Viele Senioren aber auch die Seniorengewerkschaft ANBO sind wütend.

Die ANBO-Vorsitzende Liane den Haan dazu: ,,Das ist widerrechtlich, unvorstellbar und nicht zu akzeptieren.‘‘ Die Seniorengewerkschaft hat alle Senioren dazu aufgerufen, ihr zu melden, falls sie wegen Altersdiskriminierung in Restaurants keinen Platz bekommen sollten.

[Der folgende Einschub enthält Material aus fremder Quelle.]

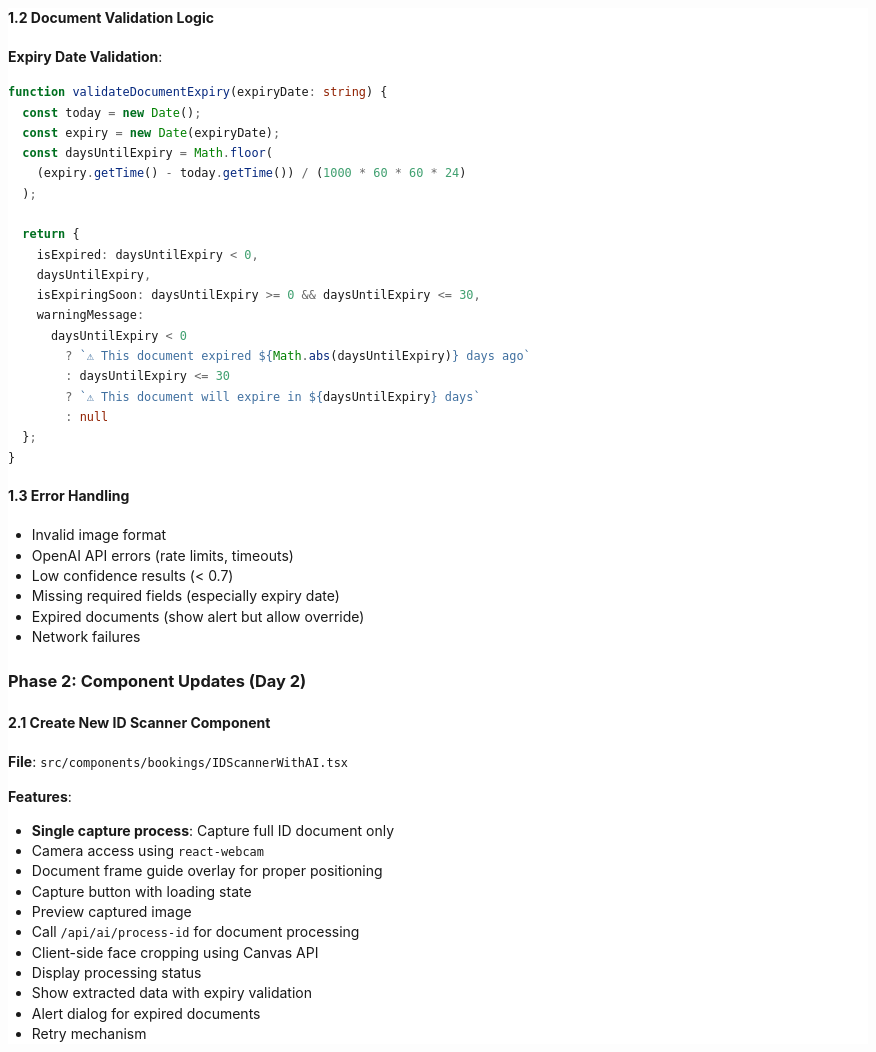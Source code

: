 #### 1.2 Document Validation Logic

**Expiry Date Validation**:

```typescript
function validateDocumentExpiry(expiryDate: string) {
  const today = new Date();
  const expiry = new Date(expiryDate);
  const daysUntilExpiry = Math.floor(
    (expiry.getTime() - today.getTime()) / (1000 * 60 * 60 * 24)
  );

  return {
    isExpired: daysUntilExpiry < 0,
    daysUntilExpiry,
    isExpiringSoon: daysUntilExpiry >= 0 && daysUntilExpiry <= 30,
    warningMessage:
      daysUntilExpiry < 0
        ? `⚠️ This document expired ${Math.abs(daysUntilExpiry)} days ago`
        : daysUntilExpiry <= 30
        ? `⚠️ This document will expire in ${daysUntilExpiry} days`
        : null
  };
}
```

#### 1.3 Error Handling

- Invalid image format
- OpenAI API errors (rate limits, timeouts)
- Low confidence results (< 0.7)
- Missing required fields (especially expiry date)
- Expired documents (show alert but allow override)
- Network failures

### Phase 2: Component Updates (Day 2)

#### 2.1 Create New ID Scanner Component

**File**: `src/components/bookings/IDScannerWithAI.tsx`

**Features**:

- **Single capture process**: Capture full ID document only
- Camera access using `react-webcam`
- Document frame guide overlay for proper positioning
- Capture button with loading state
- Preview captured image
- Call `/api/ai/process-id` for document processing
- Client-side face cropping using Canvas API
- Display processing status
- Show extracted data with expiry validation
- Alert dialog for expired documents
- Retry mechanism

Maas Zwaan, die Sprecherin der ,,Willaerts-Gruppe,‘‘ die außer in Rotterdam auch in Dordrecht und in Ablasserdam noch Restaurants betreibt, sagt zur Altersdiskriminierung ihrer Gäste: ,,Wir finden die Aufregung, die deswegen entstanden ist, peinlich. Man versteht die Situation nicht, in der wir uns befinden. Wir merken, dass sich die Senioren darüber ärgern. Sie denken, alles ist jetzt wieder möglich wie früher vor der Corona-Krise. Wir werden künftig niemanden mehr weigern. Aber wir appellieren an den gesunden Menschenverstand der Senioren.‘‘  Sie gehörten schließlich zur Risikogruppe. ,,Gastfreundschaft ist für uns das Allerwichtigste. Aber wir müssen uns auch an die Vorgaben des Gesundheitsdienstes RIVM halten. Wir bekommen auch viel Anfragen von Menschen, die mit ihrer Familie und mit ihren Freunden ihren Geburtstag bei uns feiern wollen. Auch das müssen wir ablehnen, das geht momentan nicht, dass zu viele Menschen zu uns in die Restaurants kommen. Das verstößt gegen die geltenden Anti-Corona-Vorschriften.‘‘

Die Bedienung Helga trägt bei der Eröffnung des 180. Oktoberfests am 21.09.2013 in München (Bayern) 12 Bierkrüge. Die Wiesn findet in diesem Corona-Jahr 2020 nicht statt

Seitens des niederländischen Gastronomieverbandes ,,Koninklijke Horeca Nederland‘‘ heißt es: ,,Es gibt kein landesweites Gastronomieverbot für Senioren. Wir raten Senioren jedoch vorsichtig zu sein und wenn möglich zu Hause zu bleiben.‘‘ Aber muss in einem freien Land nicht jeder selbst entscheiden können, ob er oder sie ein Restaurant besucht – unabhängig vom Alter? Oder werden wir alle auch bald ,,social gescanned‘‘ und erhalten vom Staat Strafpunkte für ,,unsoziales‘‘ Verhalten, so wie das in China schon der Fall ist? In Corona-Zeiten ist alles denkbar und vieles machbar.